## Problem:
Go over the lines below, and when one contains the word "보여주는", copy it.

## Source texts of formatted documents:
□ □ □ □

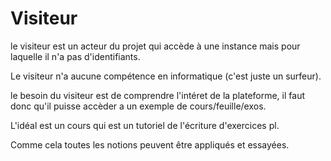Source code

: # Visiteur

le visiteur est un acteur du projet qui accède à une instance mais pour laquelle il n'a pas d'identifiants.

Le visiteur n'a aucune compétence en informatique (c'est juste un surfeur).

le besoin du visiteur est de comprendre l'intéret de la plateforme,
il faut donc qu'il puisse accèder a un exemple de cours/feuille/exos.

L'idéal est un cours qui est un tutoriel de l'écriture d'exercices pl.

Comme cela toutes les notions peuvent être appliqués et essayées.


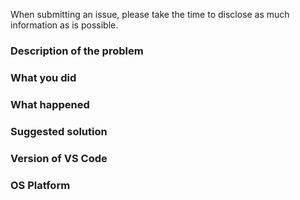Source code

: When submitting an issue, please take the time to disclose as much information as is possible.

### Description of the problem

### What you did

### What happened

### Suggested solution

### Version of VS Code

### OS Platform
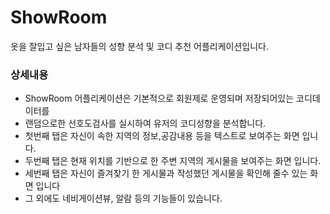 # ShowRoom
옷을 잘입고 싶은 남자들의 성향 분석 및 코디 추천 어플리케이션입니다.

### 상세내용
- ShowRoom 어플리케이션은 기본적으로 회원제로 운영되며 저장되어있는 코디데이터를 
- 랜덤으로한 선호도검사를 실시하여 유저의 코디성향을 분석합니다.
- 첫번째 탭은 자신이 속한 지역의 정보,공감내용 등을 텍스트로 보여주는 화면 입니다.
- 두번째 탭은 현재 위치를 기반으로 한 주변 지역의 게시물을 보여주는 화면 입니다.
- 세번째 탭은 자신이 즐겨찾기 한 게시물과 작성했던 게시물을 확인해 줄수 있는 화면 입니다  
- 그 외에도 네비게이션뷰, 알람 등의 기능들이 있습니다.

□ □ □ □

## Exercise solution:
- 첫번째 탭은 자신이 속한 지역의 정보,공감내용 등을 텍스트로 보여주는 화면 입니다.
- 두번째 탭은 현재 위치를 기반으로 한 주변 지역의 게시물을 보여주는 화면 입니다.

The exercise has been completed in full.